The Britannic was the largest ship lost in World War II and the second of White Star Line’s three sister ships to sink. Only one out of three had more luck: the Olympic, also used during the war and the only one to have even managed to sink a submarine, returned to its role as a civilian vessel until the mid-1930s, when it reached the its natural “retirement”, being dismantled.
However, unlike the Titanic, the loss of the Britannic was less considered. First of all, the victims were much less: only 30, against the more than 1,500 of the famous transatlantic liner. This was due not only to the increased precautionary measures thanks to the Titanic accident, but also to the shallower and decidedly warmer waters (about 20° against the -2° of the Atlantic Ocean).
Even the interest in the wreck was rather scarce: the discovery of the Titanic in 1985 started , expecially in the contemporary age, the tourism machine. Instead, even if found ten years earlier, in better conservation conditions and with a simpler accessibility, the wreck of the Britannic has always remained in the background.
The wreck, however, is an important tourist attraction for the island of Kea, from whose coast it is very few miles away. Furthermore, another wreck was recently found near the island, that of the SS Burdigala, sunk a few days before the Britannic, possibly torpedoed or, similarly to the transatlantic, due to the impact with a mine. This wreck, therefore, can be grouped with the numerous underwater treasures of the Mediterranean Sea which, between submarine volcanoes and numerous wrecks that are waiting to be discovered, has so much to offer to its explorers.

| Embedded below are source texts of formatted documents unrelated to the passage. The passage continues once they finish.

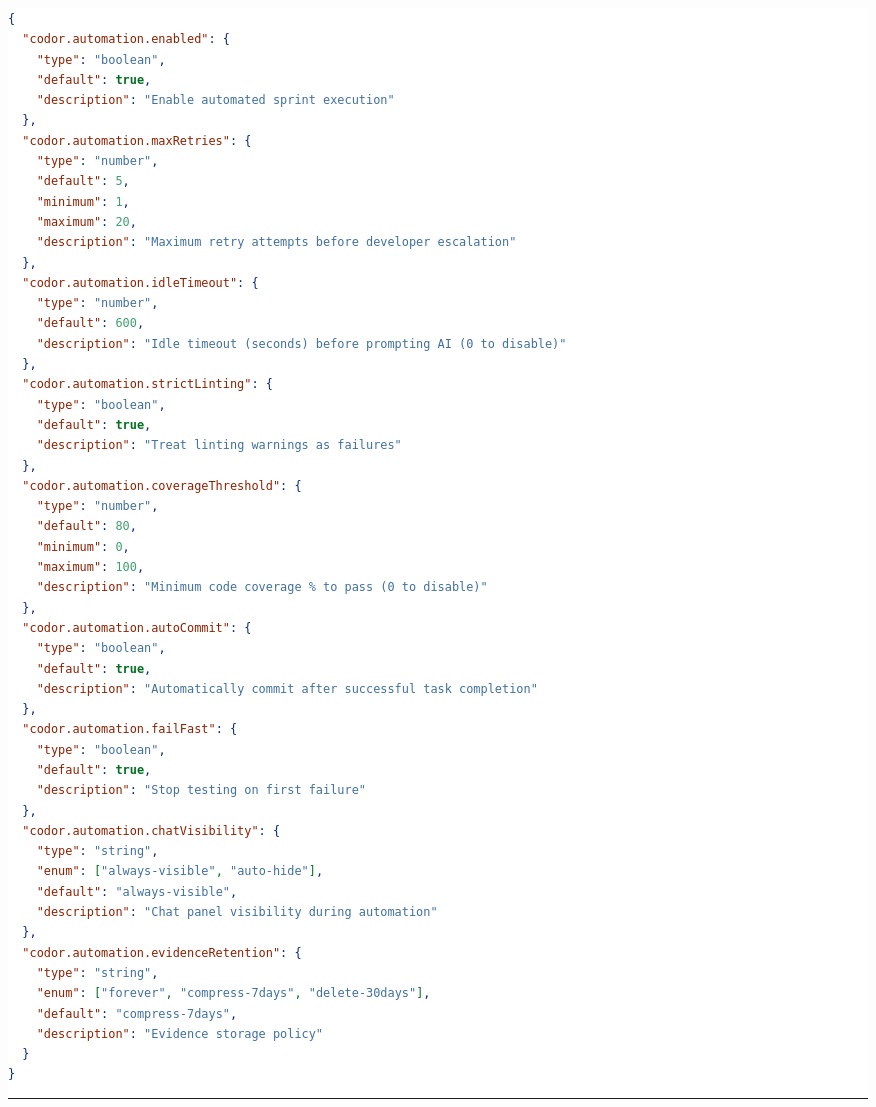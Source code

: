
 ```json
{
  "codor.automation.enabled": {
    "type": "boolean",
    "default": true,
    "description": "Enable automated sprint execution"
  },
  "codor.automation.maxRetries": {
    "type": "number",
    "default": 5,
    "minimum": 1,
    "maximum": 20,
    "description": "Maximum retry attempts before developer escalation"
  },
  "codor.automation.idleTimeout": {
    "type": "number",
    "default": 600,
    "description": "Idle timeout (seconds) before prompting AI (0 to disable)"
  },
  "codor.automation.strictLinting": {
    "type": "boolean",
    "default": true,
    "description": "Treat linting warnings as failures"
  },
  "codor.automation.coverageThreshold": {
    "type": "number",
    "default": 80,
    "minimum": 0,
    "maximum": 100,
    "description": "Minimum code coverage % to pass (0 to disable)"
  },
  "codor.automation.autoCommit": {
    "type": "boolean",
    "default": true,
    "description": "Automatically commit after successful task completion"
  },
  "codor.automation.failFast": {
    "type": "boolean",
    "default": true,
    "description": "Stop testing on first failure"
  },
  "codor.automation.chatVisibility": {
    "type": "string",
    "enum": ["always-visible", "auto-hide"],
    "default": "always-visible",
    "description": "Chat panel visibility during automation"
  },
  "codor.automation.evidenceRetention": {
    "type": "string",
    "enum": ["forever", "compress-7days", "delete-30days"],
    "default": "compress-7days",
    "description": "Evidence storage policy"
  }
}
```

---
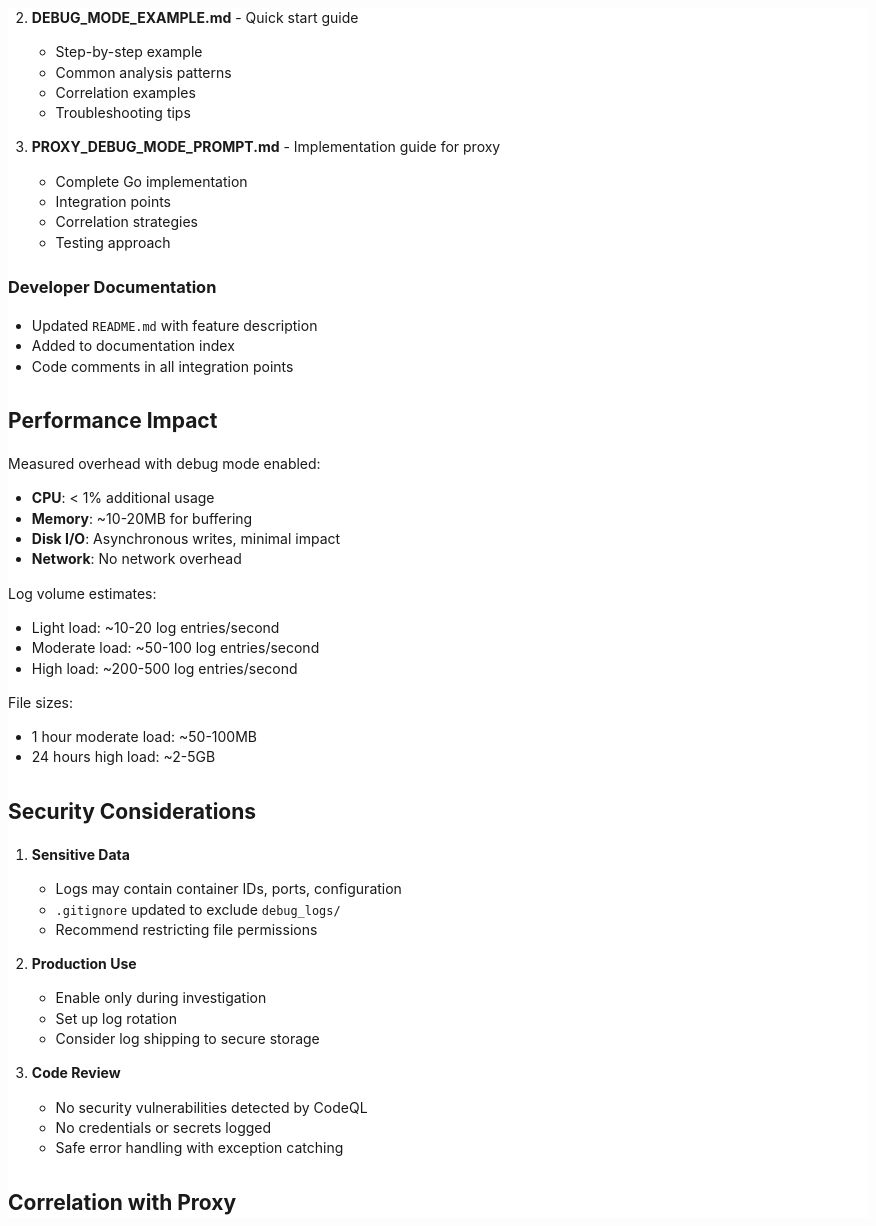 2. **DEBUG_MODE_EXAMPLE.md** - Quick start guide
   - Step-by-step example
   - Common analysis patterns
   - Correlation examples
   - Troubleshooting tips

3. **PROXY_DEBUG_MODE_PROMPT.md** - Implementation guide for proxy
   - Complete Go implementation
   - Integration points
   - Correlation strategies
   - Testing approach

### Developer Documentation

- Updated `README.md` with feature description
- Added to documentation index
- Code comments in all integration points

## Performance Impact

Measured overhead with debug mode enabled:

- **CPU**: < 1% additional usage
- **Memory**: ~10-20MB for buffering
- **Disk I/O**: Asynchronous writes, minimal impact
- **Network**: No network overhead

Log volume estimates:
- Light load: ~10-20 log entries/second
- Moderate load: ~50-100 log entries/second  
- High load: ~200-500 log entries/second

File sizes:
- 1 hour moderate load: ~50-100MB
- 24 hours high load: ~2-5GB

## Security Considerations

1. **Sensitive Data**
   - Logs may contain container IDs, ports, configuration
   - `.gitignore` updated to exclude `debug_logs/`
   - Recommend restricting file permissions

2. **Production Use**
   - Enable only during investigation
   - Set up log rotation
   - Consider log shipping to secure storage

3. **Code Review**
   - No security vulnerabilities detected by CodeQL
   - No credentials or secrets logged
   - Safe error handling with exception catching

## Correlation with Proxy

The Mediterranean Sea, therefore, has its “titanic” wreck. The Britannic will not have had its Jack and Rose nor the attention of the world media, limiting itself to just one film; but, however brief, the hospital ship’s operations certainly changed the fate of the hundreds of people who boarded it during her few missions. The wreck remains now, as well as its more famous sister, an important testimony of a time now gone, whose charm never ceases to enchant more than a century after its sinking.